- _What the exercise asks_: Every line holding the word "separation" should be copied from the material.
━━ Data provided ━━
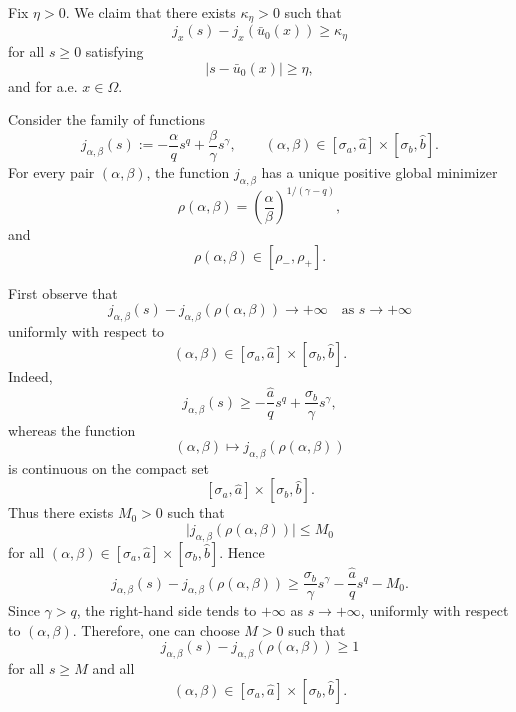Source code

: \documentclass[preprint,11pt]{elsarticle}
\numberwithin{equation}{section}
\begin{document}
Fix \(\eta>0\). We claim that there exists \(\kappa_\eta>0\) such that
\begin{equation}\label{eq:uniform-separation}
	j_x(s)-j_x(\bar u_0(x))
	\ge
	\kappa_\eta
\end{equation}
for all \(s\ge0\) satisfying
\[
|s-\bar u_0(x)|\ge\eta,
\]
and for a.e. \(x\in\Omega\).

Consider the family of functions
\[
j_{\alpha,\beta}(s)
:=
-\frac{\alpha}{q}s^q+\frac{\beta}{\gamma}s^\gamma,
\qquad
(\alpha,\beta)\in[\sigma_a,\hat a]\times[\sigma_b,\hat b].
\]
For every pair \((\alpha,\beta)\), the function \(j_{\alpha,\beta}\) has a
unique positive global minimizer
\[
\rho(\alpha,\beta)
=
\left(\frac{\alpha}{\beta}\right)^{1/(\gamma-q)} ,
\]
and
\[
\rho(\alpha,\beta)\in[\rho_-,\rho_+].
\]

First observe that
\[
j_{\alpha,\beta}(s)-j_{\alpha,\beta}(\rho(\alpha,\beta))
\to+\infty
\quad\text{as }s\to+\infty
\]
uniformly with respect to
\[
(\alpha,\beta)\in[\sigma_a,\hat a]\times[\sigma_b,\hat b].
\]
Indeed,
\[
j_{\alpha,\beta}(s)
\ge
-\frac{\hat a}{q}s^q+\frac{\sigma_b}{\gamma}s^\gamma ,
\]
whereas the function
\[
(\alpha,\beta)
\mapsto
j_{\alpha,\beta}(\rho(\alpha,\beta))
\]
is continuous on the compact set
\[
[\sigma_a,\hat a]\times[\sigma_b,\hat b].
\]
Thus there exists \(M_0>0\) such that
\[
\bigl|j_{\alpha,\beta}(\rho(\alpha,\beta))\bigr|
\le
M_0
\]
for all \((\alpha,\beta)\in[\sigma_a,\hat a]\times[\sigma_b,\hat b]\).
Hence
\[
j_{\alpha,\beta}(s)-j_{\alpha,\beta}(\rho(\alpha,\beta))
\ge
\frac{\sigma_b}{\gamma}s^\gamma
-
\frac{\hat a}{q}s^q
-
M_0 .
\]
Since \(\gamma>q\), the right-hand side tends to \(+\infty\) as
\(s\to+\infty\), uniformly with respect to \((\alpha,\beta)\). Therefore,
one can choose \(M>0\) such that
\begin{equation}\label{eq:large-s-separation}
	j_{\alpha,\beta}(s)-j_{\alpha,\beta}(\rho(\alpha,\beta))
	\ge1
\end{equation}
for all \(s\ge M\) and all
\[
(\alpha,\beta)\in[\sigma_a,\hat a]\times[\sigma_b,\hat b].
\]
\end{document}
━━━
- _Final answer_:
\begin{equation}\label{eq:uniform-separation}
\begin{equation}\label{eq:large-s-separation}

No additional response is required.